A penumbra é calcificada através de uma fotografia que nos hipnotiza e atordoa através dos silêncios e da ausência de um filho. Veja-se também a face de Ana Moreira ao longo de todo o episódio: existem olhos maquilhados a negro e lábios escarlate "coagulado" que, malogrados vatícinios se traduzirão provavelmente em beijos de sangue provocados por uma saudade de morte de um filho sem corpo e em "vida".

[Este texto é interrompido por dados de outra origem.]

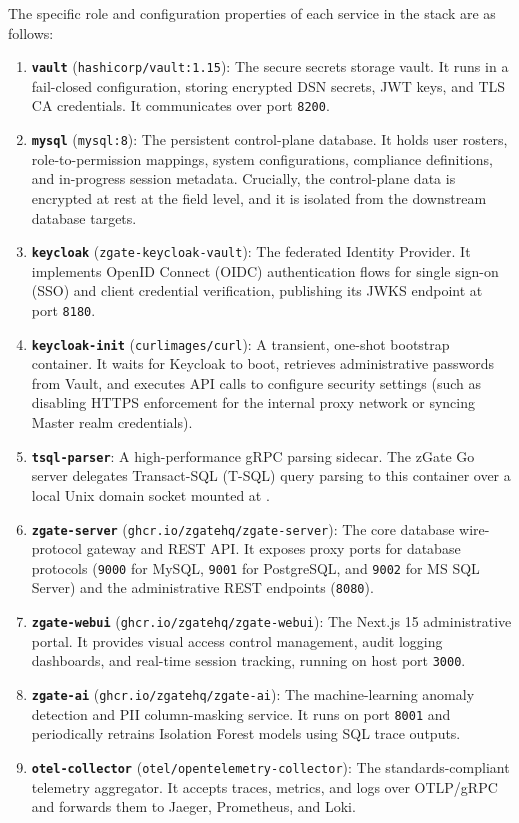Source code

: The specific role and configuration properties of each service in the stack are as follows:
\begin{enumerate}
    \item \textbf{\texttt{vault}} (\texttt{hashicorp/vault:1.15}): The secure secrets storage vault. It runs in a fail-closed configuration, storing encrypted DSN secrets, JWT keys, and TLS CA credentials. It communicates over port \texttt{8200}.
    \item \textbf{\texttt{mysql}} (\texttt{mysql:8}): The persistent control-plane database. It holds user rosters, role-to-permission mappings, system configurations, compliance definitions, and in-progress session metadata. Crucially, the control-plane data is encrypted at rest at the field level, and it is isolated from the downstream database targets.
    \item \textbf{\texttt{keycloak}} (\texttt{zgate-keycloak-vault}): The federated Identity Provider. It implements OpenID Connect (OIDC) authentication flows for single sign-on (SSO) and client credential verification, publishing its JWKS endpoint at port \texttt{8180}.
    \item \textbf{\texttt{keycloak-init}} (\texttt{curlimages/curl}): A transient, one-shot bootstrap container. It waits for Keycloak to boot, retrieves administrative passwords from Vault, and executes API calls to configure security settings (such as disabling HTTPS enforcement for the internal proxy network or syncing Master realm credentials).
    \item \textbf{\texttt{tsql-parser}}: A high-performance gRPC parsing sidecar. The zGate Go server delegates Transact-SQL (T-SQL) query parsing to this container over a local Unix domain socket mounted at .
    \item \textbf{\texttt{zgate-server}} (\texttt{ghcr.io/zgatehq/zgate-server}): The core database wire-protocol gateway and REST API. It exposes proxy ports for database protocols (\texttt{9000} for MySQL, \texttt{9001} for PostgreSQL, and \texttt{9002} for MS SQL Server) and the administrative REST endpoints (\texttt{8080}).
    \item \textbf{\texttt{zgate-webui}} (\texttt{ghcr.io/zgatehq/zgate-webui}): The Next.js 15 administrative portal. It provides visual access control management, audit logging dashboards, and real-time session tracking, running on host port \texttt{3000}.
    \item \textbf{\texttt{zgate-ai}} (\texttt{ghcr.io/zgatehq/zgate-ai}): The machine-learning anomaly detection and PII column-masking service. It runs on port \texttt{8001} and periodically retrains Isolation Forest models using SQL trace outputs.
    \item \textbf{\texttt{otel-collector}} (\texttt{otel/opentelemetry-collector}): The standards-compliant telemetry aggregator. It accepts traces, metrics, and logs over OTLP/gRPC and forwards them to Jaeger, Prometheus, and Loki.
\end{enumerate}

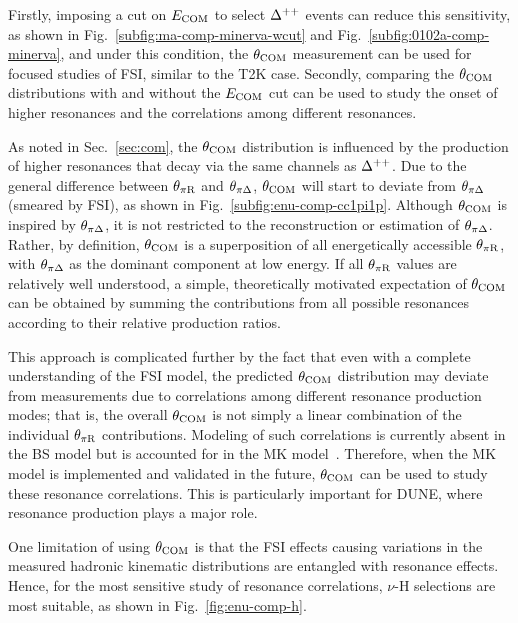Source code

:      Firstly, imposing a cut on $E_{\textrm{COM}}$ to select $\Delta^{++}$ events can reduce this sensitivity, as shown in Fig.~\ref{subfig:ma-comp-minerva-wcut} and Fig.~\ref{subfig:0102a-comp-minerva}, and under this condition, the $\theta_{\textrm{COM}}$ measurement can be used for focused studies of FSI, similar to the T2K case.
     Secondly, comparing the $\theta_{\textrm{COM}}$ distributions with and without the $E_{\textrm{COM}}$ cut can be used to study the onset of higher resonances and the correlations among different resonances.

     As noted in Sec.~\ref{sec:com}, the $\theta_{\textrm{COM}}$ distribution is influenced by the production of higher resonances that decay via the same channels as $\Delta^{++}$.
     Due to the general difference between $\theta_{\pi\textrm{R}}$ and $\theta_{\pi\Delta}$, $\theta_{\textrm{COM}}$ will start to deviate from $\theta_{\pi\Delta}$ (smeared by FSI), as shown in Fig.~\ref{subfig:enu-comp-cc1pi1p}.
     Although $\theta_{\textrm{COM}}$ is inspired by $\theta_{\pi\Delta}$, it is not restricted to the reconstruction or estimation of $\theta_{\pi\Delta}$. 
     Rather, by definition, $\theta_{\textrm{COM}}$ is a superposition of all energetically accessible $\theta_{\pi\textrm{R}}$, with $\theta_{\pi\Delta}$ as the dominant component at low energy.
     If all $\theta_{\pi\textrm{R}}$ values are relatively well understood, a simple, theoretically motivated expectation of $\theta_{\textrm{COM}}$ can be obtained by summing the contributions from all possible resonances according to their relative production ratios.

     This approach is complicated further by the fact that even with a complete understanding of the FSI model, the predicted $\theta_{\textrm{COM}}$ distribution may deviate from measurements due to correlations among different resonance production modes; that is, the overall $\theta_{\textrm{COM}}$ is not simply a linear combination of the individual $\theta_{\pi\textrm{R}}$ contributions.
     Modeling of such correlations is currently absent in the BS model but is accounted for in the MK model~\cite{Kabirnezhad:2017jmf,Kabirnezhad:2020wtp,Kabirnezhad:2022znc}.
     Therefore, when the MK model is implemented and validated in the future, $\theta_{\textrm{COM}}$ can be used to study these resonance correlations.
     This is particularly important for DUNE, where resonance production plays a major role.

     One limitation of using $\theta_{\textrm{COM}}$ is that the FSI effects causing variations in the measured hadronic kinematic distributions are entangled with resonance effects.
     Hence, for the most sensitive study of resonance correlations, $\nu$-H selections are most suitable, as shown in Fig.~\ref{fig:enu-comp-h}.

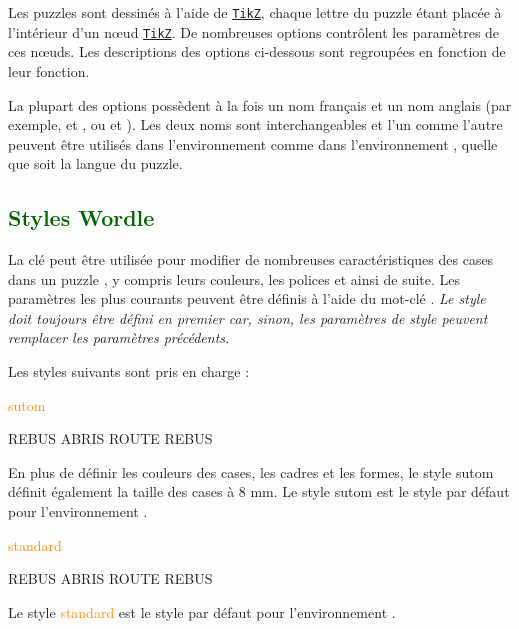 \documentclass[svgnames]{report}
\newcommand\ctan[1]{\href{https://www.ctan.org/pkg/#1}{\texttt{#1}}}
\newcommand\Section[1]{\subsection{\textcolor{DarkGreen}{#1}}}
\begin{document}
  Les puzzles  sont dessinés à l'aide de \ctan{TikZ}, chaque lettre du puzzle étant placée à l'intérieur d'un nœud \ctan{TikZ}. De nombreuses options contrôlent les paramètres de ces nœuds. Les descriptions des options ci-dessous sont regroupées en fonction de leur fonction.

  La plupart des options possèdent à la fois un nom français et un nom anglais (par exemple,  et , ou  et ). Les deux noms sont interchangeables et l'un comme l'autre peuvent être utilisés dans l'environnement  comme dans l'environnement , quelle que soit la langue du puzzle.

  \Section{Styles Wordle}

  La clé  peut être utilisée pour modifier de nombreuses caractéristiques des cases dans un puzzle , y compris leurs couleurs, les polices et ainsi de suite. Les paramètres les plus courants peuvent être définis à l'aide du mot-clé . \textit{Le style doit toujours être défini en premier car, sinon, les paramètres de style peuvent remplacer les paramètres précédents.}

  Les styles suivants sont pris en charge :

  \textcolor{DarkOrange}{sutom}

  \begin{example}
  \begin{GrilleSutom}[Style=sutom]{REBUS}
    ABRIS
    ROUTE
    REBUS
  \end{GrilleSutom}
  \end{example}

  En plus de définir les couleurs des cases, les cadres et les formes, le style \textsf{sutom} définit également la taille des cases à 8 mm. Le style \textsf{sutom} est le style par défaut pour l'environnement .

  \textcolor{DarkOrange}{standard}

  \begin{example}
  \begin{GrilleSutom}[Style=standard]{REBUS}
    ABRIS
    ROUTE
    REBUS
  \end{GrilleSutom}
  \end{example}

  Le style \textcolor{DarkOrange}{standard} est le style par défaut pour l'environnement .
\end{document}
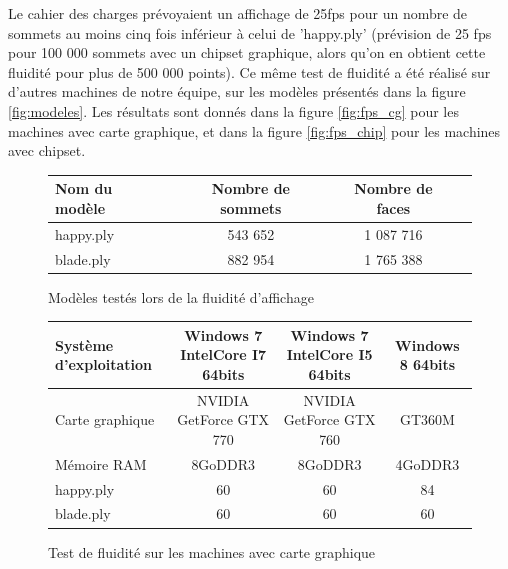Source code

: Le cahier des charges prévoyaient un affichage de 25fps pour un nombre de sommets au moins cinq fois inférieur à celui de 'happy.ply' (prévision de 25 fps pour 100 000 sommets avec un chipset graphique, alors qu'on en obtient cette fluidité pour plus de 500 000 points). Ce même test de fluidité a été réalisé sur d'autres machines de notre équipe, sur les modèles présentés dans la figure \ref{fig:modeles}. Les résultats sont donnés dans la figure \ref{fig:fps_cg} pour les machines avec carte graphique, et dans la figure \ref{fig:fps_chip} pour les machines avec chipset.

\begin{figure}[h]
  \begin{changemargin}{-4cm}{-4cm}
    \centering
    \begin{tabular}{|l|c|c|c|}
      \hline
      Nom du modèle & Nombre de sommets & Nombre de faces \\ \hline
      happy.ply & 543 652 & 1 087 716 \\ \hline
      blade.ply & 882 954 & 1 765 388 \\ \hline
    \end{tabular}
  \end{changemargin}
  \caption{Modèles testés lors de la fluidité d'affichage}
  \label{tab:modeles}
\end{figure}

\begin{figure}[h]
  \begin{changemargin}{-4cm}{-4cm}
    \centering
    \begin{tabular}{|l|c|c|c|}
      \hline
      Système d'exploitation & Windows 7 IntelCore I7 64bits & Windows 7 IntelCore I5 64bits & Windows 8 64bits\\ \hline
      Carte graphique &  NVIDIA GetForce GTX 770 & NVIDIA GetForce GTX 760 & GT360M \\ \hline
      Mémoire RAM & 8GoDDR3 & 8GoDDR3 & 4GoDDR3 \\ \hline \hline
      happy.ply & 60 & 60 & 84 \\ \hline
      blade.ply & 60 & 60 & 60\\ \hline
    \end{tabular}
  \end{changemargin}
  \caption{Test de fluidité sur les machines avec carte graphique}
  \label{tab:fps_cg}
\end{figure}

Tudo se processa em modo "flashback" e o trabalho de iluminação é foco central para que sirva de metáfora a uma perda que ainda parece pouco consciente, empedrada em defesas psicológicas e medos não traduzidos em palavras, mas na ausência da presença fantasmagórica de uma criança inocente. O verdadeiro terror, atroz, mas temperado com a candura e a pureza da arte para que o espectador abrace uma mãe despedaçada.
Muito se passa no espaço entre os binómios "delegar ou desconfiar"/ "negligência ou paranóia", particularmente no que toca na relação da mãe com a Polícia Judiciária - "eles não estão a fazer nada".
"Sombra" parece-nos um hino ao amor verdadeiro e incondicional - impenetrável, mesmo pela dor mais acutilante, ao contrário dos maus-tratos e desamor a que muitas crianças e jovens são sujeitas e a que, paradoxalmente, Pedro poderá ter sido já sujeito no cenário de rapto.
Existe, portanto, uma bolha de dor e sofrimento a que muitos parecem estar alheios - com excepção dada à figura da prostituta que parece "querer ajudar", mas que a PJ (prestação de assinalar de João Cabral) não releva e que deixa a pairar uma citação curiosa: "Sou puta, mas não sou mentirosa!".
A cena da chuva com que toda a equipa nos presenteia é absolutamente impressionante: uma mãe sozinha, apenas dedicada à esperança, como se fosse possível acreditar em Deus e ser ateia em simultâneo numa guerra psicológica sem precedentes.
Ana Moreira venceu o Prémio Sophia para Melhor Actriz 2022. Inesquecível.